Our lives might have come to a standstill, but the world kept on turning. COVID-19 has demonstrated how global action can accommodate a global crisis and how a change in our lifestyles can protect the future of humanity, and the environment.
Let’s take a look at what staying at home did to the environment and, as the government’s lockdown rules relax, what we can do to prevent another (climate) crisis.
Remember when David Attenborough hit us with the scene in Blue Planet II where a Mumma Whale couldn’t bring herself to part from her calf who died, literally, from our irresponsible disposal of plastic?
Well the world started to get pretty good at reducing its single-use plastic consumption after that. There were campaigns for sea turtles and bans on plastic straws, with parts of the oceans finally on the road to recovery.
Then coronavirus hit.
The long-term impact of lockdown on the environment, as well as a variety of other social and welfare issues, complex and unclear. The more immediate effects, however, are presenting themselves as obviously as if the tide dragged them in.
Which of course, it did.
Because really, what we mean by RUBBISH is this…
What can we take away from this impact of lockdown on the environment?

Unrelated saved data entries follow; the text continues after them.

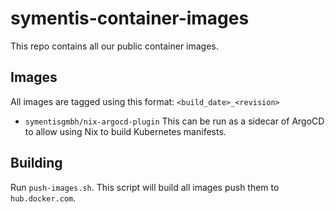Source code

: # symentis-container-images

This repo contains all our public container images.

## Images

All images are tagged using this format: `<build_date>_<revision>`

 - `symentisgmbh/nix-argocd-plugin`
   This can be run as a sidecar of ArgoCD to allow using Nix to build Kubernetes manifests.
   
## Building

Run `push-images.sh`. This script will build all images push them to `hub.docker.com`.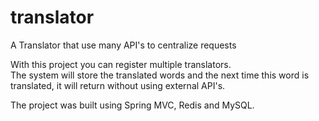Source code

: # translator
A Translator that use many API's to centralize requests

With this project you can register multiple translators.
<br>
The system will store the translated words and the next time this word is translated, it will return without using external API's.

The project was built using Spring MVC, Redis and MySQL.
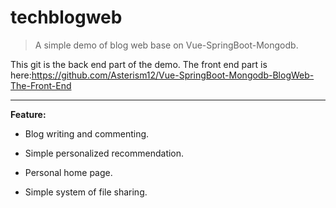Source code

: # techblogweb

> A simple demo of blog web base on Vue-SpringBoot-Mongodb.
>
This git is the back end part of the demo.
The front end part is here:https://github.com/Asterism12/Vue-SpringBoot-Mongodb-BlogWeb-The-Front-End

---

**Feature:**

- Blog writing and commenting.

- Simple personalized recommendation.

- Personal home page.

- Simple system of file sharing.
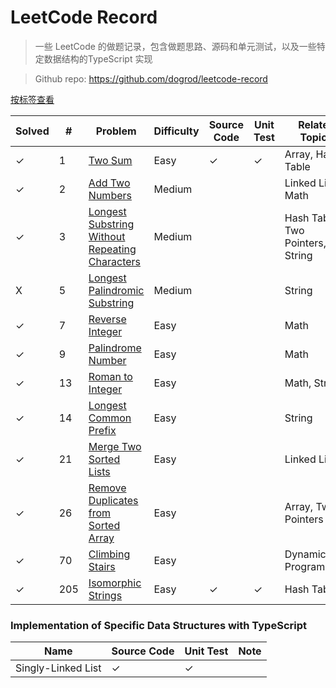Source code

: # LeetCode Record

> 一些 LeetCode 的做题记录，包含做题思路、源码和单元测试，以及一些特定数据结构的TypeScript 实现

> Github repo: https://github.com/dogrod/leetcode-record

[按标签查看](/sort-by-topic)

 Solved | # | Problem | Difficulty | Source Code | Unit Test | Related Topics
---- | --- | --- | --- | --- | --- | ---
✓ | 1 | [Two Sum](http://leetcode.dogrod.com/#/two-sum) | Easy | ✓ | ✓ | Array, Hash Table
✓ | 2 | [Add Two Numbers](http://leetcode.dogrod.com/#/add-two-numbers) | Medium |   |   | Linked List, Math
✓ | 3 | [Longest Substring Without Repeating Characters](http://leetcode.dogrod.com/#/longest-substring-without-repeating-characters) | Medium |   |   | Hash Table, Two Pointers, String
X | 5 | [Longest Palindromic Substring](http://leetcode.dogrod.com/#/longest-palindromic-substring) | Medium |   |   | String
✓ | 7 | [Reverse Integer](http://leetcode.dogrod.com/#/reverse-integer) | Easy |   |   | Math
✓ | 9 | [Palindrome Number](http://leetcode.dogrod.com/#/palindrome-number) | Easy |   |   | Math
✓ | 13 | [Roman to Integer](http://leetcode.dogrod.com/#/roman-to-integer) | Easy |   |   | Math, String
✓ | 14 | [Longest Common Prefix](http://leetcode.dogrod.com/#/longest-common-prefix) | Easy |   |   | String
✓ | 21 | [Merge Two Sorted Lists](http://leetcode.dogrod.com/#/merge-two-sorted-lists) | Easy |   |   | Linked List
✓ | 26 | [Remove Duplicates from Sorted Array](http://leetcode.dogrod.com/#/remove-duplicates-from-sorted-array) | Easy |   |   | Array, Two Pointers
✓ | 70 | [Climbing Stairs](http://leetcode.dogrod.com/#/climbing-stairs) | Easy |   |   | Dynamic Programming
✓ | 205 | [Isomorphic Strings](http://leetcode.dogrod.com/#/isomorphic-strings) | Easy | ✓ | ✓ | Hash Table

### Implementation of Specific Data Structures with TypeScript 

Name | Source Code | Unit Test | Note
---  | ---         | ---       | ---
Singly-Linked List | ✓ | ✓ |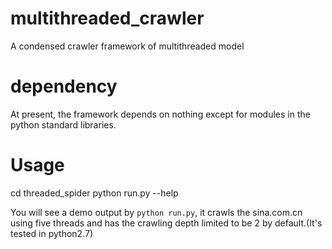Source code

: multithreaded_crawler
=====================

A condensed crawler framework of multithreaded model


dependency
=====================
At present, the framework depends on nothing except for modules in the python standard libraries.


Usage
=====================
cd threaded_spider
python run.py --help

You will see a demo output by `python run.py`, it crawls the sina.com.cn using five threads 
and has the crawling depth limited to be 2 by default.(It's tested in python2.7)

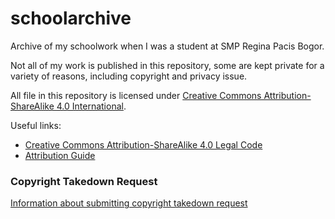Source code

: # schoolarchive
Archive of my schoolwork when I was a student at SMP Regina Pacis Bogor.

Not all of my work is published in this repository, some are kept private for a variety of reasons, including copyright and privacy issue.

All file in this repository is licensed under [Creative Commons Attribution-ShareAlike 4.0 International](https://creativecommons.org/licenses/by-sa/4.0/).

Useful links:
- [Creative Commons Attribution-ShareAlike 4.0 Legal Code](https://raw.githubusercontent.com/private4920/schoolarchive/main/LICENSE)
- [Attribution Guide](https://github.com/private4920/schoolarchive/blob/main/ATTRIBUTION.md)

### Copyright Takedown Request
[Information about submitting copyright takedown request](https://raw.githubusercontent.com/private4920/schoolarchive/main/TAKEDOWN_REQUEST)
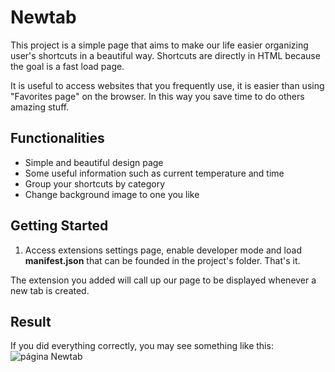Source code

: Newtab
===================

This project is a simple page that aims to make our life easier organizing user's shortcuts in a beautiful way. Shortcuts are directly in HTML because the goal is a fast load page.

It is useful to access websites that you frequently use, it is easier than using "Favorites page" on the browser. In this way you save time to do others amazing stuff.




Functionalities
-------------

 - Simple and beautiful design page
 - Some useful information such as current temperature and time
 - Group your shortcuts by category
 - Change background image to one you like



<i class="icon-cog"></i>Getting Started
-------------

 1. Access extensions settings page, enable developer mode and load **manifest.json** that can be founded in the project's folder. That's it.

The extension you added will call up our page to be displayed whenever a new tab is created.

Result
----------


 If you did everything correctly, you may see something like this:
 ![página Newtab](https://i.imgur.com/x6DsfBl.png)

What can we learn from our increased reliance on single-use plastic?
One of the main requirements of the recent lockdown was to keep travel to a minimum in order to prevent the spread of the virus. But working from home and only visiting the supermarket once a week for a necessary trip benefited the planet as much as it did public health.
You probably saw very surreal pictures of dolphins in Venice and wild boar roaming the streets of Milan – but these are the very real impacts of nature bouncing back. Undisturbed and calm wildlife and a lack of tourists allowed noise levels to be reduced by up to 68% in some places in the globe!

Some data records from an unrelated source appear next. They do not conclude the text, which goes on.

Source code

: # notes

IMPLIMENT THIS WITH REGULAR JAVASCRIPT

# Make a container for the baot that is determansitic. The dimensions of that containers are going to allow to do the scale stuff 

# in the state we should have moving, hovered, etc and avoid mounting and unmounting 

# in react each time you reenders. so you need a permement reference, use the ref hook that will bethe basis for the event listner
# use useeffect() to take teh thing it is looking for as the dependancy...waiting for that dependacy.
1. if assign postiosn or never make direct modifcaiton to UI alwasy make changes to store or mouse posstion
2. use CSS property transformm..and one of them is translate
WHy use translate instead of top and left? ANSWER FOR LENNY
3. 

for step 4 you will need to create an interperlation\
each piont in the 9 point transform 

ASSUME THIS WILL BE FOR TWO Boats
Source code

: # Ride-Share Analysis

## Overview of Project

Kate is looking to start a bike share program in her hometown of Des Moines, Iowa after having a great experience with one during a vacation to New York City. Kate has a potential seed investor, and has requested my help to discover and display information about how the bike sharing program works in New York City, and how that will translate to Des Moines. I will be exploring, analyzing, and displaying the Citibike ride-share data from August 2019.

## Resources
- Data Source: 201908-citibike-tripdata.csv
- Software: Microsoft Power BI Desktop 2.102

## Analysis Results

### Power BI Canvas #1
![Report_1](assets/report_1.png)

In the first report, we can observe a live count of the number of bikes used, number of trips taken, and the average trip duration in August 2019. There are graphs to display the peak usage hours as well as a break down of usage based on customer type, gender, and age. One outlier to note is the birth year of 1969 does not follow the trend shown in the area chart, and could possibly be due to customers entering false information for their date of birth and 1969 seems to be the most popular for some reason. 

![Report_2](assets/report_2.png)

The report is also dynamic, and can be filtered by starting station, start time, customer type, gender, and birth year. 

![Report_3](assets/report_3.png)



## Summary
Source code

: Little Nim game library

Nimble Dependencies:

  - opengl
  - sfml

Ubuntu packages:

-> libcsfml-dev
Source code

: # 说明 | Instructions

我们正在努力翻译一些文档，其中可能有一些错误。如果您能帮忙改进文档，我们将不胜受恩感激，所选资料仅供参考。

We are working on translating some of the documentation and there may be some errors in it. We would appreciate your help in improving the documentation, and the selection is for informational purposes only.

Travel less. No one is suggesting that we should all stay at home all the time, but keeping unnecessary travel and consumption to a minimum is an awesome way of minimising your carbon footprint.

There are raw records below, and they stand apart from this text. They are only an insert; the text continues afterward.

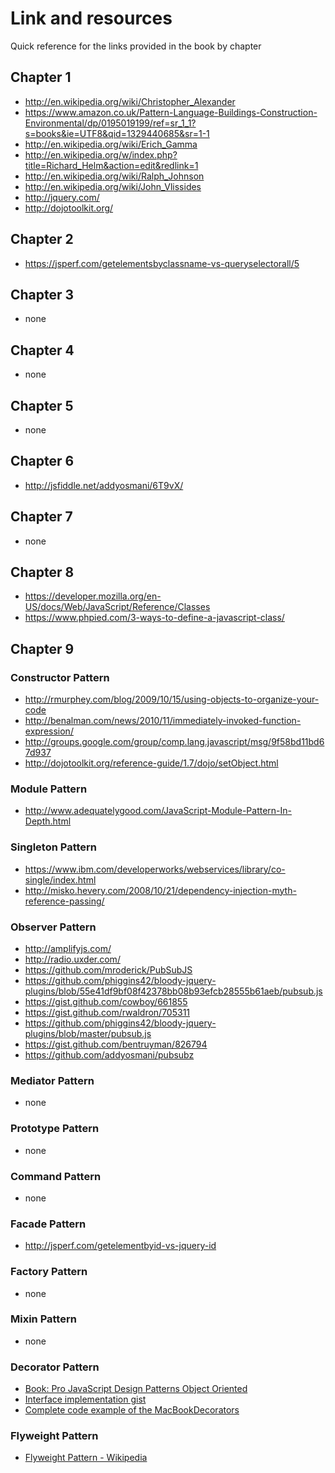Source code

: # Link and resources

Quick reference for the links provided in the book by chapter

## Chapter 1

* http://en.wikipedia.org/wiki/Christopher_Alexander
* https://www.amazon.co.uk/Pattern-Language-Buildings-Construction-Environmental/dp/0195019199/ref=sr_1_1?s=books&ie=UTF8&qid=1329440685&sr=1-1
* http://en.wikipedia.org/wiki/Erich_Gamma
* http://en.wikipedia.org/w/index.php?title=Richard_Helm&action=edit&redlink=1
* http://en.wikipedia.org/wiki/Ralph_Johnson
* http://en.wikipedia.org/wiki/John_Vlissides
* http://jquery.com/
* http://dojotoolkit.org/

## Chapter 2

* https://jsperf.com/getelementsbyclassname-vs-queryselectorall/5

## Chapter 3

* none

## Chapter 4

* none

## Chapter 5

* none

## Chapter 6

* http://jsfiddle.net/addyosmani/6T9vX/

## Chapter 7

* none

## Chapter 8

* https://developer.mozilla.org/en-US/docs/Web/JavaScript/Reference/Classes
* https://www.phpied.com/3-ways-to-define-a-javascript-class/

## Chapter 9

### Constructor Pattern

* http://rmurphey.com/blog/2009/10/15/using-objects-to-organize-your-code
* http://benalman.com/news/2010/11/immediately-invoked-function-expression/
* http://groups.google.com/group/comp.lang.javascript/msg/9f58bd11bd67d937
* http://dojotoolkit.org/reference-guide/1.7/dojo/setObject.html

### Module Pattern
  
* http://www.adequatelygood.com/JavaScript-Module-Pattern-In-Depth.html

### Singleton Pattern

* https://www.ibm.com/developerworks/webservices/library/co-single/index.html
* http://misko.hevery.com/2008/10/21/dependency-injection-myth-reference-passing/

### Observer Pattern

* http://amplifyjs.com/
* http://radio.uxder.com/
* https://github.com/mroderick/PubSubJS
* https://github.com/phiggins42/bloody-jquery-plugins/blob/55e41df9bf08f42378bb08b93efcb28555b61aeb/pubsub.js
* https://gist.github.com/cowboy/661855
* https://gist.github.com/rwaldron/705311
* https://github.com/phiggins42/bloody-jquery-plugins/blob/master/pubsub.js
* https://gist.github.com/bentruyman/826794
* https://github.com/addyosmani/pubsubz

### Mediator Pattern

* none

### Prototype Pattern

* none

### Command Pattern

* none

### Facade Pattern

* http://jsperf.com/getelementbyid-vs-jquery-id

### Factory Pattern

* none

### Mixin Pattern

* none

### Decorator Pattern

* [Book: Pro JavaScript Design Patterns Object Oriented](https://www.amazon.com/Pro-JavaScript-Design-Patterns-Object-Oriented/dp/159059908X)
* [Interface implementation gist](https://gist.github.com/addyosmani/1057989)
* [Complete code example of the MacBookDecorators](http://jsbin.com/UMEJaXu/1/edit?html,js,output)

### Flyweight Pattern

* [Flyweight Pattern - Wikipedia](https://en.wikipedia.org/wiki/Flyweight_pattern)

There have been benefits and drawbacks of staying at home, of rationing what we buy – and we have clearly seen how we can reinvent our lives in the name of a global crisis. In the words of Prof Piers Forster, who published a study about the impact of COVID-19 on the environment:
“For once government, industry and public voices are all pretty aligned that green jobs and green investments are the way to build back better.”
The climate crisis is the biggest threat to humanity that the world has ever seen. To truly learn from the impact of lockdown on the environment, see how you can continue to make the necessary changes and avoid another danger-zone lockdown.